Python - Read and split lines from text file into indexes.

eusdaiki · May 7, 2015

volpunter said:
And here is the code in C# :

var contents =File.ReadAllText(filename).Split('\n');
var csv =from line in contents select line.Split(',').ToArray();

(you can actually move that all into one line but it looks ugly)

P.S.: This version is most likely a lot faster than Python's Pandas. I know OP asked about a Python solution but I could not help it but jump in after seeing 3 full pages of discussion how to read in a text file.
More...

Yeah, the C# code looks pretty clean.

Python doesn't have a decent method for handling csv files "out of the box", probably because most ppl end up using libraries to get the job done... I've noticed that the Python community doesn't have such as strong drive to integrate functionality from the libraries into the main program as you find in other communities (like C++ that keeps absorbing parts of BOOST on every revision)

You may be right about the speed, specially if the files are large and python starts hoggin memory... it may hold it's time against C# on small files but once it starts hogging memory then it can slow down to a crawl.
I had a project a few months ago where I had to parse through files with 10-15 million lines of untidy quotes data and it got to a point where python was taking far longer than my patience allowed for going through 1 file (I killed it at round 30 minutes) and sucking all my memory and a big chunk of swap too...
I moved the project to C and by the time it was done it was going through the files in about 1 minute using 2-3 % memory per core.

volpunter · May 7, 2015

I see your points and agree with all of them.

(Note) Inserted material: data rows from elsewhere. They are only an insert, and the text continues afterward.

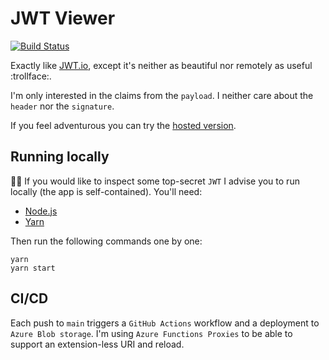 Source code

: # JWT Viewer

[![Build Status][github-actions-shield]][github-actions]

Exactly like [JWT.io][jwt-io], except it's neither as beautiful nor remotely as useful :trollface:.

I'm only interested in the claims from the `payload`. I neither care about the `header` nor the `signature`.

If you feel adventurous you can try the [hosted version][jwt-viewer].

## Running locally

:female_detective: If you would like to inspect some top-secret `JWT` I advise you to run locally (the app is self-contained). You'll need:

- [Node.js][node-js]
- [Yarn][yarn]

Then run the following commands one by one:

```shell
yarn
yarn start
```

## CI/CD

Each push to `main` triggers a `GitHub Actions` workflow and a deployment to `Azure Blob storage`. I'm using `Azure Functions Proxies` to be able to support an extension-less URI and reload.

[jwt-io]: https://jwt.io/
[jwt-viewer]: https://jwtviewer.azurewebsites.net/
[node-js]: https://nodejs.org/en/download/
[yarn]: https://yarnpkg.com/getting-started/install
[github-actions-shield]: https://github.com/gabrielweyer/jwt-viewer/actions/workflows/workflow.yml/badge.svg
[github-actions]: https://github.com/gabrielweyer/jwt-viewer/actions/workflows/workflow.yml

I want to see the advantages of Python but just simply do not. I know C++, C#, R, ... and I would not know at all what to do with Python.

eusdaiki said:
Yeah, the C# code looks pretty clean.

Python doesn't have a decent method for handling csv files "out of the box", probably because most ppl end up using libraries to get the job done... I've noticed that the Python community doesn't have such as strong drive to integrate functionality from the libraries into the main program as you find in other communities (like C++ that keeps absorbing parts of BOOST on every revision)

You may be right about the speed, specially if the files are large and python starts hoggin memory... it may hold it's time against C# on small files but once it starts hogging memory then it can slow down to a crawl.
I had a project a few months ago where I had to parse through files with 10-15 million lines of untidy quotes data and it got to a point where python was taking far longer than my patience allowed for going through 1 file (I killed it at round 30 minutes) and sucking all my memory and a big chunk of swap too...
I moved the project to C and by the time it was done it was going through the files in about 1 minute using 2-3 % memory per core.
More...

globalarbtrader · May 7, 2015

I don't understand why everyone is so down on libraries, and having to load them to do anything.

Theres no free lunch. You can eitheir:

a) Have a bloated core which does everything, but you then have to load XXX MB of crud just to write hello world
b) Have a lightweight core and then have to write hundreds of lines of your own code to reinvent the wheel a few million times.
c) Have a lightweight core and then load libraries as you need them. Libraries which are tested and optimised by people who know what they're doing. And which are set up so you can write nice readable code when you call them.

Also, if you're only using certain features of the library you don't need to load the whole thing. I can just do this:
Code:
from pandas import read_csv
Which will load just that one function, plus any dependencies it needs.

volpunter · May 7, 2015

I consider reading text based files absolutely core. Any language should be able out of the box to read a delimited text file without need for a library. The problem with Python is that it keep developers stupid. It's basically like R. Most R users would not have a clue how to interpret a simple statistical output yet one can apply complicated algorithms with a few lines of code. I mean is this thread not the perfect example? Or look at your code you wrote in your blog. It's terrible code, badly designed and thought out from the start with apparently little to no thought process behind. Such approach almost always leads to disaster down the road either via bugs or extreme inefficient code. Python is already very slow to start with. How one even considers building a systematic trading architecture based on Python is beyond me. But if that is what floats your boat then all the more power to you. I generally tend to choose the right tools for a task. Python apparently leaves a lot to be desired if it cannot even properly handle importing a large Textfile.
globalarbtrader said:
I don't understand why everyone is so down on libraries, and having to load them to do anything.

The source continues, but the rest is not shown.